This means that people think that for the next few years, students and educators will work extra-hard to get up to the Common Core standard. Sure, they may be well behind this year, but next year they will be less behind, and the year after that a bit less behind Common Core’s levels. And eventually, they will catch up.

In other words, for the next few years, we would expect all students to do more than a full year of learning — as Common Core defines it. This means that September’s 8th graders (i.e. students and educators, both) will have to work especially hard, because these kids and their teachers have been slacking for 8 years already (i.e. kindergarten and then grades one through seven). And we probably expect those who are not even in high school next year to be able to graduate from high school passing the Common Core aligned tests in five years.

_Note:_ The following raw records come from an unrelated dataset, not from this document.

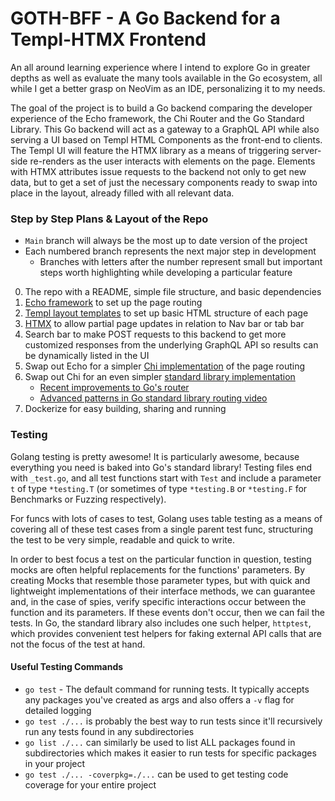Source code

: # GOTH-BFF - A Go Backend for a Templ-HTMX Frontend
An all around learning experience where I intend to explore Go in greater depths
as well as evaluate the many tools available in the Go ecosystem, all while I get
a better grasp on NeoVim as an IDE, personalizing it to my needs.

The goal of the project is to build a Go backend comparing the developer experience
of the Echo framework, the Chi Router and the Go Standard Library. This Go backend
will act as a gateway to a GraphQL API while also serving a UI based on Templ HTML
Components as the front-end to clients. The Templ UI will feature the HTMX library
as a means of triggering server-side re-renders as the user interacts with elements
on the page. Elements with HTMX attributes issue requests to the backend not only
to get new data, but to get a set of just the necessary components ready to swap
into place in the layout, already filled with all relevant data.

### Step by Step Plans & Layout of the Repo
- `Main` branch will always be the most up to date version of the project
- Each numbered branch represents the next major step in development
  - Branches with letters after the number represent small but important steps
  worth highlighting while developing a particular feature
0. The repo with a README, simple file structure, and basic dependencies
1. [Echo framework](https://github.com/labstack/echo) to set up the page routing
2. [Templ layout templates](https://github.com/a-h/templ) to set up basic HTML structure of each page
3. [HTMX](https://htmx.org/docs/#introduction) to allow partial page updates in relation to Nav bar or tab bar
4. Search bar to make POST requests to this backend to get more customized responses
from the underlying GraphQL API so results can be dynamically listed in the UI
5. Swap out Echo for a simpler [Chi implementation](https://github.com/go-chi/chi) of the page routing
6. Swap out Chi for an even simpler [standard library implementation](https://pkg.go.dev/net/http#ServeMux)
   - [Recent improvements to Go's router](https://go.dev/blog/routing-enhancements)
   - [Advanced patterns in Go standard library routing video](https://www.youtube.com/watch?v=H7tbjKFSg58)
7. Dockerize for easy building, sharing and running

### Testing
Golang testing is pretty awesome! It is particularly awesome, because everything you need is baked into Go's
standard library! Testing files end with `_test.go`, and all test functions start with `Test` and include a
parameter `t` of type `*testing.T` (or sometimes of type `*testing.B` or `*testing.F` for Benchmarks or Fuzzing respectively).

For funcs with lots of cases to test, Golang uses table testing as a means of covering all of these test
cases from a single parent test func, structuring the test to be very simple, readable and quick to write.

In order to best focus a test on the particular function in question, testing mocks are often helpful replacements
for the functions' parameters. By creating Mocks that resemble those parameter types, but with quick and
lightweight implementations of their interface methods, we can guarantee and, in the case of spies, verify
specific interactions occur between the function and its parameters. If these events don't occur, then we can
fail the tests. In Go, the standard library also includes one such helper, `httptest`, which provides
convenient test helpers for faking external API calls that are not the focus of the test at hand.

#### Useful Testing Commands
- `go test` - The default command for running tests. It typically accepts any packages you've created as args
and also offers a `-v` flag for detailed logging
 - `go test ./...` is probably the best way to run tests since it'll recursively
 run any tests found in any subdirectories
 - `go list ./...` can similarly be used to list ALL packages found in subdirectories
 which makes it easier to run tests for specific packages in your project
 - `go test ./... -coverpkg=./...` can be used to get testing code coverage for your entire project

I am sorry, but I think that this is crap. Total crap. Here’s why:

* If students and educators truly are capable of working at such a pace as to be able to catch up like that, then Common Core is not that rigorous. If they are capable of working at such a pace then Common Core coddles them, allowing them to engage in far less learning per year than they are capable of achieving. If we can get next year’s 8th graders to meet Common Core’s complete high school standards in just five years, either Common Core’s K-7 standards are irrelevant or its high school standards are far too simplistic. I have yet to hear anyone make that claim, even defenders of the most rigorous preexisting state standards.

• If today’s 8th graders can learn the 60-75% more per year through high school that catching up to a Common Core would require (assuming that Common Core demands 25% more learning each year), why would our rigorous new standards not demand that greater amount of learning? If students and educators can work at the pace for the years we need to catch up to Common Core, shouldn’t they be able to work at that pace even after everyone has caught up?

* Some might argue that most students are already quite close to Common Core’s grade-by-grade standards. But those people would be saying that Common Core is really just a tweak, and not really a big reform that does not ask for very much to be changed. Or…

* Some might argue that most students perform well above their state’s current standards, and Common Core is just aimed at those few students, schools or districts who do not. These people would be granting that state standards are irrelevant to most students and educators, who already operate well above them.

And yet, Race to the Top is being used to strong-arm states into adopting Common Core. Lots of money is going into developing Common Core aligned assessments (i.e. tests). And both politicians and the public expect these tests to be passed soon, and will have no tolerance for talk of waiting fifteen years for high passing rates. But if it will be possible for students to catch up to Common Core’s standards in just a few years, then Common Core’s standards do not push students and educators nearly as hard as they could take, meaning the standards are not really that rigorous – certainly not much more rigorous than existing standards.

What do you think is going to happen? Assuming that you try to adopt a more thoughtful approach to examining Common Core as a powerful lever for school reform, what do you expect?

  • Akademos

    Perhaps you should have gone with a more Rheean title, like ‘I Don’t THINK It’s Crap, I KNOW It’s Crap’.

    I THINK Common Core is merely a major tweak that doesn’t really revitalize curricula with any particular cohesion, interactivity, applications orientation, or critical thinking development.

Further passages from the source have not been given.